My father was driving us along a winding road in Santorini with fantastic views of the Aegean Sea. The water was sapphire, the dark end of a blue ombre that began with a clear sky. My brother sat in the front seat, helping my father navigate. We were looking for a particular vineyard or brewery or something; I don’t quite remember—I was distracted, sitting in the backseat, texting with a friend back in Taiwan. His wife, a good friend of mine, was in labor, and he was sending me updates.
It had been a week since I’d gotten my eggs extracted in Taiwan. I had spent three days recovering, visited the clinic one final time, and boarded a plane to Athens to meet my brother and father for the first vacation we had ever taken together, just the three of us. Two of my close friends had just given birth to their first child; the friend currently in labor would be the third in a week.
The day before my extraction, I’d had dinner with this friend and her husband. We’d gone to the grocery store to buy food—her, surprisingly spry despite the basketball belly of someone past her due date; me, lumbering through the aisles with my palm pressed against my swollen ovaries to keep them from banging around as I walked—and then returned to my apartment to cook hot pot. My friend was disappointed that she was unlikely to give birth before I left the country. At some point, with little discussion and without really telling me, she’d decided I was to be her daughter’s gan ma—a title akin to that of a godmother, without the religious connotation—and her daughter, my gan nu’er. I only figured this out because I heard her chide the baby in her belly: “Hurry and come out so gan ma can meet you!”
I was touched that she had placed me so highly in her baby’s life when she had yet to be born. And yet the cynic in me also wondered if she and her husband had made this decision because they felt bad for me. Was my desperation to have children of my own too palpable? Was this their way of comforting me, giving me a near-mother status to their own child? As we ate hot pot together, my friend told me, “It’s too bad you won’t get to meet your gan nu’er before you leave.” I agreed, though part of me wondered if I could have handled it in my fragile emotional state.
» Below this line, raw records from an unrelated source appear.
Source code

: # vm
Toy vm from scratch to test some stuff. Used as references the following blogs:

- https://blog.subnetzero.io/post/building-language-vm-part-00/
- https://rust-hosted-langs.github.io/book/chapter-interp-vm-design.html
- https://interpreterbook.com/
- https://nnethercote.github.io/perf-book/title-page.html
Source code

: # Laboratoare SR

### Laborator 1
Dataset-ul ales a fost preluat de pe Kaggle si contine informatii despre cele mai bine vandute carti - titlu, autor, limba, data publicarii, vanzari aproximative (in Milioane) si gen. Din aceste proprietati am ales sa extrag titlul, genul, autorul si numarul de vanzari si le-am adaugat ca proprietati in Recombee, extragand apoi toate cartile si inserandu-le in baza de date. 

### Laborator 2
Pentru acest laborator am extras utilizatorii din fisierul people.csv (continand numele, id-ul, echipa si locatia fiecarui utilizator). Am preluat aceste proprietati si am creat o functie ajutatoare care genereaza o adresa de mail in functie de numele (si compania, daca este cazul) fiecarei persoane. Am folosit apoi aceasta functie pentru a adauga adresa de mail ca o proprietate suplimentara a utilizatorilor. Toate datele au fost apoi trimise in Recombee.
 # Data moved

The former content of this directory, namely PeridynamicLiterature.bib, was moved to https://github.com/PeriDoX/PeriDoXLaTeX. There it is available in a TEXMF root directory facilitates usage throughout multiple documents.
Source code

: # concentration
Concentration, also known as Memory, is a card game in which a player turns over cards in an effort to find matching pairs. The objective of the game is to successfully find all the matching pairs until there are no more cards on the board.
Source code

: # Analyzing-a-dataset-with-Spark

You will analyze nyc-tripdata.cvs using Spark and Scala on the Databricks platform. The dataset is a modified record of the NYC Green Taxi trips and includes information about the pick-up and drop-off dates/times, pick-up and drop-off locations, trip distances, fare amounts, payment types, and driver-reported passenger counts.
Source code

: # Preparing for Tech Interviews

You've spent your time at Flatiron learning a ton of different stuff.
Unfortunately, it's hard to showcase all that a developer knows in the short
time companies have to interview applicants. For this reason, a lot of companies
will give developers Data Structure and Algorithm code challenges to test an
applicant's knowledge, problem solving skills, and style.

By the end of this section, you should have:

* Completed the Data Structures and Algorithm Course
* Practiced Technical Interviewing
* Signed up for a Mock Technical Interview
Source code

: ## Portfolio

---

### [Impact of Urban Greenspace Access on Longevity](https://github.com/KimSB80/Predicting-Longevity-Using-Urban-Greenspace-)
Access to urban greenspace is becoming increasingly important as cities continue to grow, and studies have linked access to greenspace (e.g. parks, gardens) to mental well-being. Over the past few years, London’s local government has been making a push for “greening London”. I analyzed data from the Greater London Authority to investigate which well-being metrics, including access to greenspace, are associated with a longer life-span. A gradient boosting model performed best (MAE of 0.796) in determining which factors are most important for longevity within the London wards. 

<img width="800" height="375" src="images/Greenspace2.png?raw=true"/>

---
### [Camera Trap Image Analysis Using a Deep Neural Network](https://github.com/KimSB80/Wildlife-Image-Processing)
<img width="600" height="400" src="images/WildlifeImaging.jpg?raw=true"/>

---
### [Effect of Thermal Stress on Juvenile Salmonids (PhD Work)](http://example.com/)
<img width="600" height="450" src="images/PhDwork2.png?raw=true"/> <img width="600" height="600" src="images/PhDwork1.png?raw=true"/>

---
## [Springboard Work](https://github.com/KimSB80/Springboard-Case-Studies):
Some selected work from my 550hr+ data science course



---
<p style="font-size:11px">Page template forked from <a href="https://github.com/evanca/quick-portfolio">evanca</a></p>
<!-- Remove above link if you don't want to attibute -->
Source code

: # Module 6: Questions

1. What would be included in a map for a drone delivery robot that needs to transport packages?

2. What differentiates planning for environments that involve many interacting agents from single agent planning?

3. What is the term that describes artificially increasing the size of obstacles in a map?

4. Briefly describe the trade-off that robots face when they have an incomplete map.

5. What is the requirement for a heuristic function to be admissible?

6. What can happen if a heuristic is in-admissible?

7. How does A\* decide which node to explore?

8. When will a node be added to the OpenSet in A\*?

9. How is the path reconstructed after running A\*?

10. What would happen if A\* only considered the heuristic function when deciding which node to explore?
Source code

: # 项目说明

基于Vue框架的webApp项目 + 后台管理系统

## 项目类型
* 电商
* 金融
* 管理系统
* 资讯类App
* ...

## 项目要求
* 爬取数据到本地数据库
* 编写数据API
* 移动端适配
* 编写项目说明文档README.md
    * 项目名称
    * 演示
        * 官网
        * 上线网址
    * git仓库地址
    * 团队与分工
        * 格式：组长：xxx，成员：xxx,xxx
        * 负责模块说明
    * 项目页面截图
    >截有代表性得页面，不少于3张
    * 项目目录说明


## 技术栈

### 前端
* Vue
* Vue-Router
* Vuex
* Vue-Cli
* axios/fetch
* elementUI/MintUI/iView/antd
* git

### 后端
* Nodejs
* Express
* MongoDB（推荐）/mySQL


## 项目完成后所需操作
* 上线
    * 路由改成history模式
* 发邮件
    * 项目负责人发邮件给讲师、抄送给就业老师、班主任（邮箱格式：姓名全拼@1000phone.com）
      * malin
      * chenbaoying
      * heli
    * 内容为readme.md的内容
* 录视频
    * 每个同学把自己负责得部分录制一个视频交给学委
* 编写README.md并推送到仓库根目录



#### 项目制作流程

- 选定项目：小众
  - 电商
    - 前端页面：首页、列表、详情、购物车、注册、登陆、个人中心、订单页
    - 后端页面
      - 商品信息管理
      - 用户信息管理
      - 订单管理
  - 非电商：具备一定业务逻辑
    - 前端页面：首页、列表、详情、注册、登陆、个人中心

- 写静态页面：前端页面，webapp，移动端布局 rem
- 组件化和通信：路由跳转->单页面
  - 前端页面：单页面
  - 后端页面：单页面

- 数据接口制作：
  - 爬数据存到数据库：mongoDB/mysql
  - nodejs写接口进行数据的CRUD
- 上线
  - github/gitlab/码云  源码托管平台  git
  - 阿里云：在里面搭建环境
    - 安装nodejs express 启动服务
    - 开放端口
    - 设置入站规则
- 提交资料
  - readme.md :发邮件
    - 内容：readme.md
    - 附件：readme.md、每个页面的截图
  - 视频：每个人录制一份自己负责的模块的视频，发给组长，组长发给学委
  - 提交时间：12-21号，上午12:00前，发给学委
In Santorini, between trying wine and eating lunch and taking pictures of the hundreds of cats that roamed the island, I checked in with my friend’s husband. A few hours into the afternoon, he texted that the baby had finally been born. He sent a picture of the infant, small and slightly wrinkled, with a full head of dark hair. I sent back congratulations—remarking on the baby’s hair, asking after my friend’s health, punctuating these texts with exclamation marks I didn’t quite feel. It wasn’t that I was envious, or that I was thinking of my own childlessness. Rather, what I hadn’t told anyone, what I was struggling to conceal, was that I was suffering from some sort of post-extraction depression.
Physically, I felt nearly back to normal. Yes, there were several days when seafood made me nauseous, when walking long distances was still an effort. Despite being on vacation, I avoided drinking too much wine, covered up during the chilly Mediterranean evenings, and kept to my regimen of antibiotics and heavy painkillers. But after a few days of sea air and sunny days, I could feel my body regaining strength.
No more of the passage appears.